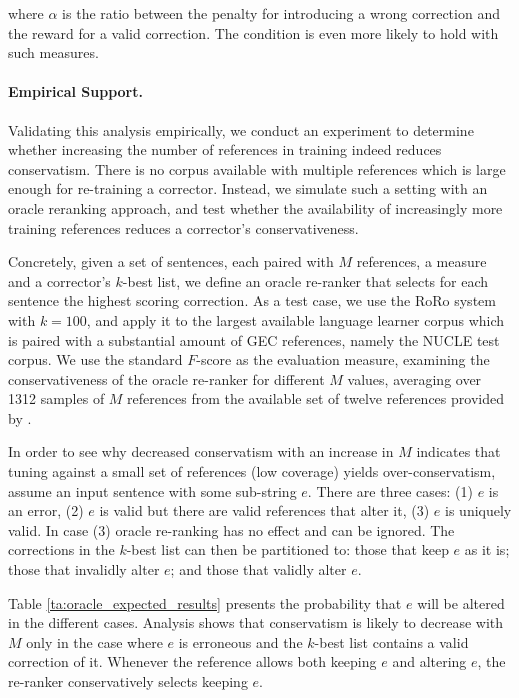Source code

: \documentclass[letterpaper, 11pt]{article}
\begin{document}
\noindent
where $\alpha$ is the ratio between the penalty for introducing a wrong correction and the reward for a valid correction. The condition is even more likely to hold with such measures.

\paragraph{Empirical Support.}
Validating this analysis empirically, we conduct an experiment to determine whether increasing
the number of references in training indeed reduces conservatism. There is no 
corpus available with multiple references which is large enough for re-training a corrector. 
Instead, we simulate such a setting with an oracle reranking approach, and test whether the 
availability of increasingly more training references reduces a corrector's conservativeness.

Concretely, given a set of sentences, each paired with $M$ references, a measure and a 
corrector's $k$-best list, we define an oracle re-ranker that selects for each sentence the highest scoring correction.
As a test case, we use the RoRo system with $k=100$, and apply it to the 
largest available language learner corpus which is paired with a substantial amount of GEC references,
namely the NUCLE test corpus. We use the standard $F$-score as the evaluation measure,
examining the conservativeness of the oracle re-ranker for different $M$ values, averaging over 1312 samples of 
$M$ references from the available set of twelve references provided by \citet{bryant2015far}.

In order to see why decreased conservatism with an increase in $M$ indicates
that tuning against a small set of references (low coverage) yields over-conservatism, 
assume an input sentence with some sub-string $e$. 
There are three cases: (1) $e$ is an error, (2) $e$ is valid but there are valid references that alter it, (3) $e$ is uniquely valid. In case (3) oracle re-ranking has no effect and can be ignored.
The corrections in the $k$-best list can then be partitioned to: those that keep $e$ as it is; those that invalidly alter $e$; and those that validly alter $e$. 

Table \ref{ta:oracle_expected_results} presents the probability that $e$ will be altered in the different cases.
Analysis shows that conservatism is likely to decrease with $M$ only
  in the case where $e$ is erroneous and the $k$-best list contains a valid correction of it.
Whenever the reference allows both keeping $e$ and altering $e$, the re-ranker conservatively selects keeping $e$. 
\end{document}
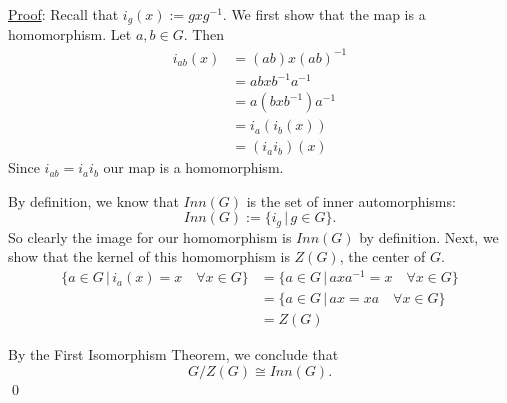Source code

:\documentclass{article}
\begin{document}
\underline{Proof}: Recall that $i_g(x) := gxg^{-1}$. We first show that the map is a homomorphism. Let $a, b \in G$. Then
\begin{align*}
	i_{ab}(x) &= (ab)x(ab)^{-1} \\
	&= abxb^{-1}a^{-1} \\
	&= a(bxb^{-1})a^{-1} \\
	&= i_a(i_b(x)) \\
	&= (i_ai_b)(x)
\end{align*}
Since $i_{ab} = i_ai_b$ our map is a homomorphism.

By definition, we know that $Inn(G)$ is the set of inner automorphisms:
$$Inn(G) := \{ i_g \, \vert \, g \in G \}.$$
So clearly the image for our homomorphism is $Inn(G)$ by definition. Next, we show that the kernel of this homomorphism is $Z(G)$, the center of $G$.
\begin{align*}
	\{ a \in G \, \vert \, i_a(x) = x \quad \forall x \in G \} &= \{  a \in G \, \vert \, axa^{-1} = x \quad \forall x \in G \} \\
	&=  \{  a \in G \, \vert \, ax = xa \quad \forall x \in G \} \\
	&= Z(G)
\end{align*}

By the First Isomorphism Theorem, we conclude that
$$G/Z(G) \cong Inn(G).$$ \qed \\
\end{document}
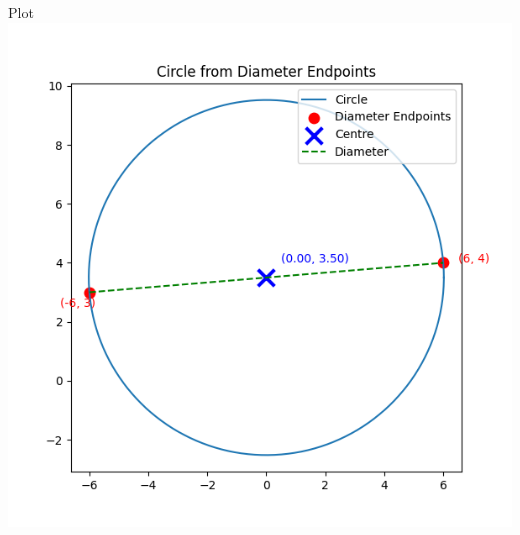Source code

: \documentclass{beamer}
\begin{document}
\begin{frame}{Plot}
    \centering
    \includegraphics[width=3\columnwidth, height=0.8\textheight, keepaspectratio]{figs/Figure_1.png}     
\end{frame}
\end{document}
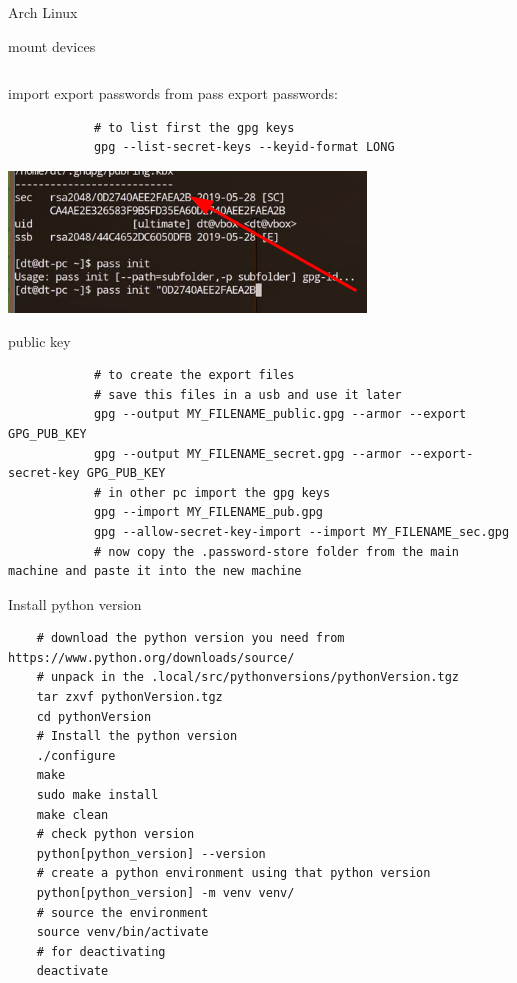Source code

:\begin{section}{Arch Linux}
\begin{subsection}{mount devices}
\begin{verbatim}
		\end{verbatim}
	\end{subsection}
	\newpage
	\begin{subsection}{import export passwords from pass}
		export passwords:
		\begin{verbatim}
			# to list first the gpg keys
			gpg --list-secret-keys --keyid-format LONG
		\end{verbatim}
		\includegraphics{img_ArchLinux/publicKeyImage.png}\caption{public key}
		\begin{verbatim}
			# to create the export files
			# save this files in a usb and use it later
			gpg --output MY_FILENAME_public.gpg --armor --export GPG_PUB_KEY
			gpg --output MY_FILENAME_secret.gpg --armor --export-secret-key GPG_PUB_KEY
			# in other pc import the gpg keys
			gpg --import MY_FILENAME_pub.gpg
			gpg --allow-secret-key-import --import MY_FILENAME_sec.gpg
			# now copy the .password-store folder from the main machine and paste it into the new machine
		\end{verbatim}


	\end{subsection}

	\begin{section}{Install python version}
		\begin{verbatim}
	# download the python version you need from https://www.python.org/downloads/source/
	# unpack in the .local/src/pythonversions/pythonVersion.tgz
	tar zxvf pythonVersion.tgz
	cd pythonVersion
	# Install the python version
	./configure
	make
	sudo make install
	make clean
	# check python version
	python[python_version] --version
	# create a python environment using that python version
	python[python_version] -m venv venv/
	# source the environment
	source venv/bin/activate
	# for deactivating
	deactivate
		\end{verbatim}
	\end{section}

\end{section}
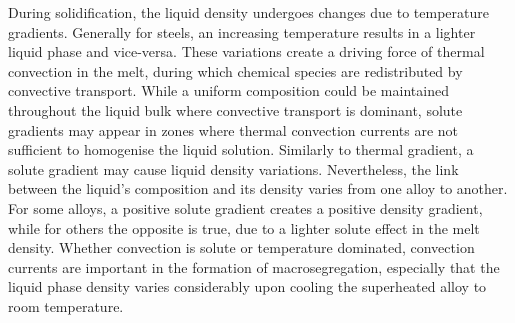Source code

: During solidification, the liquid density undergoes changes due to temperature gradients.
Generally for steels, an increasing temperature results in a lighter liquid phase and vice-versa.
These variations create a driving force of thermal convection in the melt, during which 
chemical species are redistributed by convective transport. While a uniform composition
could be maintained throughout the liquid bulk where convective transport is dominant, 
solute gradients may appear in zones where thermal convection currents are not sufficient to homogenise the liquid solution. 
Similarly to thermal gradient, a solute gradient may cause liquid density variations.
Nevertheless, the link between the liquid's composition and its density varies from one alloy to another. 
For some alloys, a positive solute gradient creates a positive density gradient, while
for others the opposite is true, due to a lighter solute effect in the melt density. Whether convection is solute or temperature
dominated, convection currents are important in the formation of macrosegregation, especially that the
liquid phase density varies considerably upon cooling the superheated alloy to room temperature.

%
%
%
%
% 

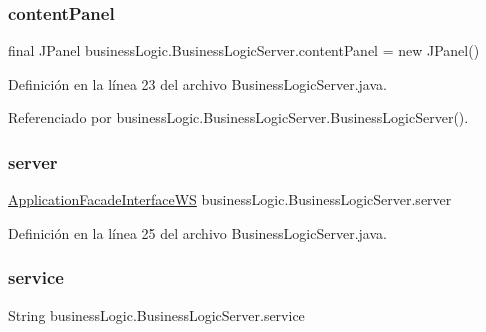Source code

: \subsubsection{\texorpdfstring{contentPanel}{contentPanel}}
{\footnotesize\ttfamily final J\+Panel business\+Logic.\+Business\+Logic\+Server.\+content\+Panel = new J\+Panel()\hspace{0.3cm}{\ttfamily [private]}}



Definición en la línea 23 del archivo Business\+Logic\+Server.\+java.



Referenciado por business\+Logic.\+Business\+Logic\+Server.\+Business\+Logic\+Server().

\mbox{\label{classbusiness_logic_1_1_business_logic_server_ad1b90ed3ddcce431e7b064bb4a4631ed}} 
\subsubsection{\texorpdfstring{server}{server}}
{\footnotesize\ttfamily \mbox{\hyperlink{interfacebusiness_logic_1_1_application_facade_interface_w_s}{Application\+Facade\+Interface\+WS}} business\+Logic.\+Business\+Logic\+Server.\+server\hspace{0.3cm}{\ttfamily [package]}}



Definición en la línea 25 del archivo Business\+Logic\+Server.\+java.

\mbox{\label{classbusiness_logic_1_1_business_logic_server_a474037df64d451baf01fcb6f582cde2a}} 
\subsubsection{\texorpdfstring{service}{service}}
{\footnotesize\ttfamily String business\+Logic.\+Business\+Logic\+Server.\+service\hspace{0.3cm}{\ttfamily [package]}}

□ □ □ □ □

The answer should be a single number: the count of lines in the data that include the string "mbox".

> [FINAL ANSWER] 3